When a system is operational, the number and the frequency of recorded fault indicators may be compared to baseline measurements. If the baseline values have been significantly exceeded, an alert may be raised by the system. This may result in a trouble ticket being opened. In some embodiments, automated actions may be employed to attempt to remedy the situation.
Embodiments of the present disclosure use referred technical advisor cases for a system (this could also be done in a system lab, with senior technical advisor engineers, or for systems that have not yet deployed) to identify precursors of major, customer impacting, problems unique to a system. Next, these fault indicators may be included, identified, recorded, and compared against baselines of normal function. These indicators may be collected from a given customer network and then the network may be monitored for alerts when indicators are significantly in excess of baseline levels.
The collection of information to build the baseline, as well as the monitoring for threshold violations can be done using automation embedded into the devices. Embedded automation may collect syslogs over time, as well as periodically run system-based diagnostic commands to parse and store output. The number of system-related syslogs may be tracked as well as typical values of command line interface (“CLI”) command outputs (e.g. averages for integral values, repeated values for statuses, etc.). These values may become the baseline values.
The established baseline may be augmented by input from a centralized NMS. The centralized NMS can receive prioritization data from an authoritative backend based on learned data from previously reported problems.
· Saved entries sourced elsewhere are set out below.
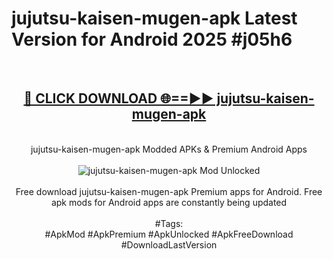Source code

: <h1>jujutsu-kaisen-mugen-apk Latest Version for Android 2025 #j05h6</h1>
<br>
<div align="center">
<h2><a href="https://app.mediaupload.pro/?title=jujutsu-kaisen-mugen-apk&ref=4FST" rel="nofollow">🔴 CLICK DOWNLOAD 🌐==►► jujutsu-kaisen-mugen-apk</a></h2>
<br>
jujutsu-kaisen-mugen-apk Modded APKs & Premium Android Apps
<br>
<br>
<a href="https://app.mediaupload.pro/?title=jujutsu-kaisen-mugen-apk&ref=4FST" rel="nofollow" data-target="animated-image.originalLink"><img src="https://github.com/user-attachments/assets/0f9c940e-d8b0-45ae-aac7-cd30a18b3e1c" alt="jujutsu-kaisen-mugen-apk Mod Unlocked" style="max-width: 100%; display: inline-block;" data-target="animated-image.originalImage"></a>
<br><br>
Free download jujutsu-kaisen-mugen-apk Premium apps for Android. Free apk mods for Android apps are constantly being updated
<br><br>
#Tags:
<br>
#ApkMod #ApkPremium #ApkUnlocked #ApkFreeDownload #DownloadLastVersion
</div>
<br>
Once the baseline is constructed, the network device may switch to a monitor mode. Any excessive violations of the determined baseline may result in the device notifying a centralized Network Management System (NMS), individual user, a trouble ticketing system, etc. about potential issues. If required, the baseline algorithm can be re-run on the device as needed. As new data is learned from other sources, or if the network conditions change, the baseline data stored in devices may also need to change. The centralized NMS can trigger the recalculation, or the recalculation can be triggered manually.
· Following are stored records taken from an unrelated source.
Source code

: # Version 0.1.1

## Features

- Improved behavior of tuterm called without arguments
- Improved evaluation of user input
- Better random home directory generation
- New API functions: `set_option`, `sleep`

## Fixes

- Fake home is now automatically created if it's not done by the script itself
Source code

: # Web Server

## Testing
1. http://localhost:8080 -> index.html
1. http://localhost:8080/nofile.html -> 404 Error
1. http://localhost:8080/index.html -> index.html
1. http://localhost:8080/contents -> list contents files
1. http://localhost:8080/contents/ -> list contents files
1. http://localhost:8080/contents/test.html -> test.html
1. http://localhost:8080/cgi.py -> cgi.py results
Embodiments of the present disclosure avoid having to try to proactively anticipate every problem from software defects, third party products or user error. Monitoring those areas where such problems begin showing up, well before major customer problems are encountered provides a mush smoother customer experience.
Embodiments of the present disclosure provide processes for analyzing technical advisor referred cases to develop Bellwether events and index fault indicators (“IFI”), as well as their relative impacts and priorities. Technical advisor referred cases may be analyzed to find most common problem scenarios reported. Note is made of diagnostic commands, debugs or other methods used to troubleshoot the problem at the back end. Combinations of devices with inter-device problems may be noted.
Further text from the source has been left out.